**Task goal:**
Working through the data below, reproduce word for word the line with "настроить Push To" and every line after it, both ends included, and omit the pictures.

-- Recorded information follows --

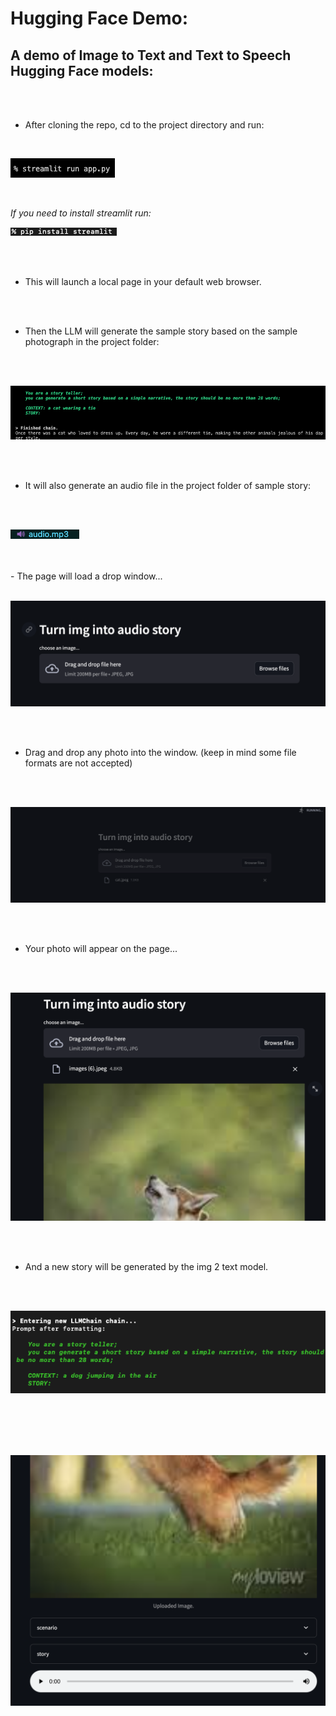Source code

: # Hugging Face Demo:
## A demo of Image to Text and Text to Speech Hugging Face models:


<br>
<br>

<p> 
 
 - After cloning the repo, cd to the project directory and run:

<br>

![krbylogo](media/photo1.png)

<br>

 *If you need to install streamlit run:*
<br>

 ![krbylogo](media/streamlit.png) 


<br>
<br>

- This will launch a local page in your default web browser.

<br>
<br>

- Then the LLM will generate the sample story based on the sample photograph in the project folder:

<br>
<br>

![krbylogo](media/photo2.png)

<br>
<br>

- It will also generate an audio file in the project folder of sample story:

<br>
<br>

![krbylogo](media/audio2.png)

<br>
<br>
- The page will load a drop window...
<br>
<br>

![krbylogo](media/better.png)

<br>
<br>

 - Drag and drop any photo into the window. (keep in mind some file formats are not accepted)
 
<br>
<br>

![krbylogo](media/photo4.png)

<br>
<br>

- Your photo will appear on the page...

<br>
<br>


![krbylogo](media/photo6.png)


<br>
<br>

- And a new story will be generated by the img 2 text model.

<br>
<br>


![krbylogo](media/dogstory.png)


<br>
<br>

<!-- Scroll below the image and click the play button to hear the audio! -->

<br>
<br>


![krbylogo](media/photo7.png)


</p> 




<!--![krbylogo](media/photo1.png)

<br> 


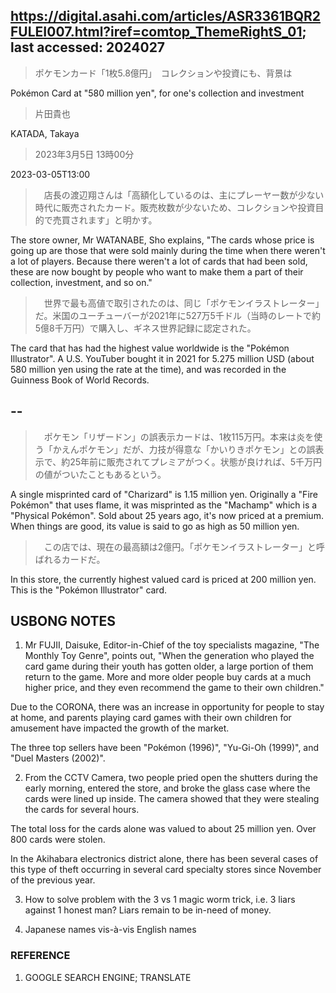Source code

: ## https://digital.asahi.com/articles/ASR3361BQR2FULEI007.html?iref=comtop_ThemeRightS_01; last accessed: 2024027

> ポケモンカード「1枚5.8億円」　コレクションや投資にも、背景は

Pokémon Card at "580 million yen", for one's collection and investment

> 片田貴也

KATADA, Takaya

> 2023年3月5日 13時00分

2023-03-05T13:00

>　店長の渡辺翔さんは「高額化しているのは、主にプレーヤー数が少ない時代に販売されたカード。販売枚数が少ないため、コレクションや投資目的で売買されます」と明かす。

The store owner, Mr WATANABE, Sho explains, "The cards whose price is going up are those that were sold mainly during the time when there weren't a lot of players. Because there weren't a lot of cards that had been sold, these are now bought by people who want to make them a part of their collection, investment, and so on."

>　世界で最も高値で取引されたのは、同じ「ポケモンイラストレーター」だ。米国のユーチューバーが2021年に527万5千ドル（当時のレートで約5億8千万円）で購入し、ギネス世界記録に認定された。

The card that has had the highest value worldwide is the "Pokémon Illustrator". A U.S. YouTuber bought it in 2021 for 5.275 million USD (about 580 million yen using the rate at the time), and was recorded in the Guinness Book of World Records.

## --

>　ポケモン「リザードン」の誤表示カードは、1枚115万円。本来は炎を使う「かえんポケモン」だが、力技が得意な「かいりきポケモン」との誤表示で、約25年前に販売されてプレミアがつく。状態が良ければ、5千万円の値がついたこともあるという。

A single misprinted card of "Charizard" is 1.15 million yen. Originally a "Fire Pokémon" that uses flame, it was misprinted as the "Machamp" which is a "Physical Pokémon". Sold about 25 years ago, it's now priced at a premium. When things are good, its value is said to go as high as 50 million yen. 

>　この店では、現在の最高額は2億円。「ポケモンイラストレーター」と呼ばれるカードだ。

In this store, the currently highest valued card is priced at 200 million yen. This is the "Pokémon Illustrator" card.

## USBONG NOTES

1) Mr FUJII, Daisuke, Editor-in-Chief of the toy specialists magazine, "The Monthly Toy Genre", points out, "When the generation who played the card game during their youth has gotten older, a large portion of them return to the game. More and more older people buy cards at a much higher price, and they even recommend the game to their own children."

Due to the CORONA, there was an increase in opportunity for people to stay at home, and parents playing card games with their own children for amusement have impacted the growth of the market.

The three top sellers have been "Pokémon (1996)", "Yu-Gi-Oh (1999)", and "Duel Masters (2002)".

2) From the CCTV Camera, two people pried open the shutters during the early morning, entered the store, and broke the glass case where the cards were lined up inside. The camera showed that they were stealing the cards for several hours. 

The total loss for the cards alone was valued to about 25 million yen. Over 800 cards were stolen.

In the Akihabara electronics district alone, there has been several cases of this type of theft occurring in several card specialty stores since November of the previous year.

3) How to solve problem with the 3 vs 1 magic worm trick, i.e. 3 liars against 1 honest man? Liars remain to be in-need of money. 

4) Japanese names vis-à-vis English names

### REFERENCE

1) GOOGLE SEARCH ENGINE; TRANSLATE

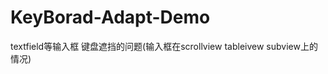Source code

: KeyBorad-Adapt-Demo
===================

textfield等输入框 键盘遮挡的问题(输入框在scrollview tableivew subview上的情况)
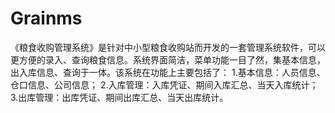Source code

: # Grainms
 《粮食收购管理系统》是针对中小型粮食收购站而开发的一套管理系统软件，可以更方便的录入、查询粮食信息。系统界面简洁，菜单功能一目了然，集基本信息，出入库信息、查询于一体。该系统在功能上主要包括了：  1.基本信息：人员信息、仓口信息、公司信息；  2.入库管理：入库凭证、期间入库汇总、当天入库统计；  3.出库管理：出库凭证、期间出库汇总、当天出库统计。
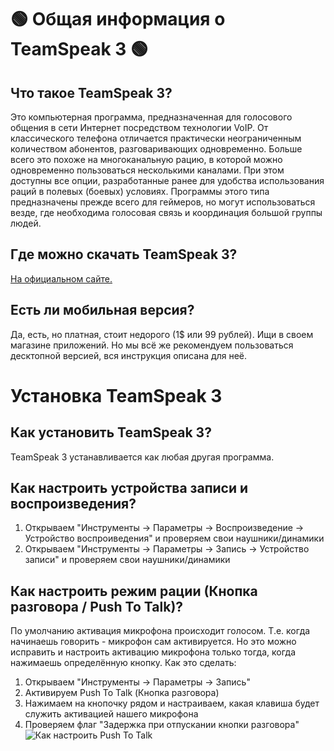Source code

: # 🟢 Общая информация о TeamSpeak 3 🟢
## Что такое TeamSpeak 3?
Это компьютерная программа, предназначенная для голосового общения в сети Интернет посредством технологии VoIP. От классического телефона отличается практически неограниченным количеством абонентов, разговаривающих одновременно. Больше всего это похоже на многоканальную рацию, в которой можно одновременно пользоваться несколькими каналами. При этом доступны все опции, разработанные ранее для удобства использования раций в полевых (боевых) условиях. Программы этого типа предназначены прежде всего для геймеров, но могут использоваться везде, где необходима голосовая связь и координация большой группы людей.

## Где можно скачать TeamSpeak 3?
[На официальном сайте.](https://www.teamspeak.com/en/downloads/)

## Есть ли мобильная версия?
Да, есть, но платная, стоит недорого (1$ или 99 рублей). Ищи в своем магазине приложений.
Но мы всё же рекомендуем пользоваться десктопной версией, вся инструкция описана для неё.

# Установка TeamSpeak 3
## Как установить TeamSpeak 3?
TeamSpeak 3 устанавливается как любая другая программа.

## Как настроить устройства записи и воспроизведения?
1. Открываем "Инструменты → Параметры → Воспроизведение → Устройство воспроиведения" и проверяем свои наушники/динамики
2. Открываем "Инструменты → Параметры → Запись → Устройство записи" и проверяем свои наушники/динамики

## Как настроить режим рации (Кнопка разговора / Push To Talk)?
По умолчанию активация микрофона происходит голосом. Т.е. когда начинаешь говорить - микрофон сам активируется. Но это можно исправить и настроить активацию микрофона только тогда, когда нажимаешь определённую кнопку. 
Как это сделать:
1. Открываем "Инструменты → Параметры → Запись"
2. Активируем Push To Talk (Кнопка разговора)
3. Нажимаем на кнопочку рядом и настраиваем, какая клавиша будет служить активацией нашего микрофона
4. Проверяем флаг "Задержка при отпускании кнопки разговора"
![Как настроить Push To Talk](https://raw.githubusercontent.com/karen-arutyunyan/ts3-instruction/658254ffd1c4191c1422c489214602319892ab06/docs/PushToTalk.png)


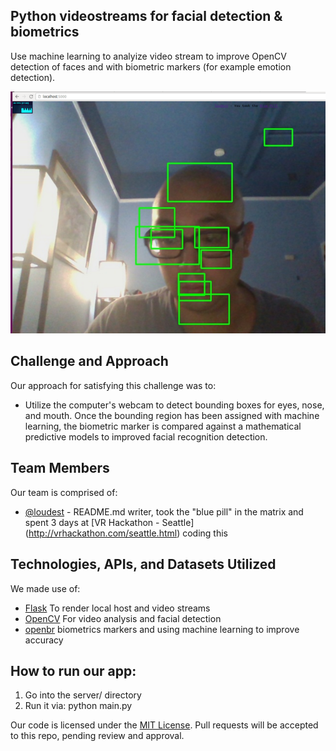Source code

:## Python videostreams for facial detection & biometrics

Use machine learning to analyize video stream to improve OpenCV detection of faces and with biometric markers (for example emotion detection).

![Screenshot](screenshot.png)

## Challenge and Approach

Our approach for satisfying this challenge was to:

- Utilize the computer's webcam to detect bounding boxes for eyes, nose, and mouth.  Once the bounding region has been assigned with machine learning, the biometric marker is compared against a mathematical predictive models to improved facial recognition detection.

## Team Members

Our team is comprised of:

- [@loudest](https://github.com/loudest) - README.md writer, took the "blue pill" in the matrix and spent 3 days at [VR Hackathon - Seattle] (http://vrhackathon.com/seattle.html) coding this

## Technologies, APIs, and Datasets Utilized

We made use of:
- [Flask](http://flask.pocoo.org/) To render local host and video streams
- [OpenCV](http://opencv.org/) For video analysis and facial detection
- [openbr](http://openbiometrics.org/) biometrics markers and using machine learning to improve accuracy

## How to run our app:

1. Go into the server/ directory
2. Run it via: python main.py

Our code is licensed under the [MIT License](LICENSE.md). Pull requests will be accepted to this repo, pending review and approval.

-- Recorded information concluded --

**Task response:**
![Как настроить Push To Talk](https://raw.githubusercontent.com/karen-arutyunyan/ts3-instruction/658254ffd1c4191c1422c489214602319892ab06/docs/PushToTalk.png)


Source code

:## Python videostreams for facial detection & biometrics

Use machine learning to analyize video stream to improve OpenCV detection of faces and with biometric markers (for example emotion detection).

![Screenshot](screenshot.png)

## Challenge and Approach

Our approach for satisfying this challenge was to:

- Utilize the computer's webcam to detect bounding boxes for eyes, nose, and mouth.  Once the bounding region has been assigned with machine learning, the biometric marker is compared against a mathematical predictive models to improved facial recognition detection.

## Team Members

Our team is comprised of:

- [@loudest](https://github.com/loudest) - README.md writer, took the "blue pill" in the matrix and spent 3 days at [VR Hackathon - Seattle] (http://vrhackathon.com/seattle.html) coding this

## Technologies, APIs, and Datasets Utilized

We made use of:
- [Flask](http://flask.pocoo.org/) To render local host and video streams
- [OpenCV](http://opencv.org/) For video analysis and facial detection
- [openbr](http://openbiometrics.org/) biometrics markers and using machine learning to improve accuracy

## How to run our app:

1. Go into the server/ directory
2. Run it via: python main.py

Our code is licensed under the [MIT License](LICENSE.md). Pull requests will be accepted to this repo, pending review and approval.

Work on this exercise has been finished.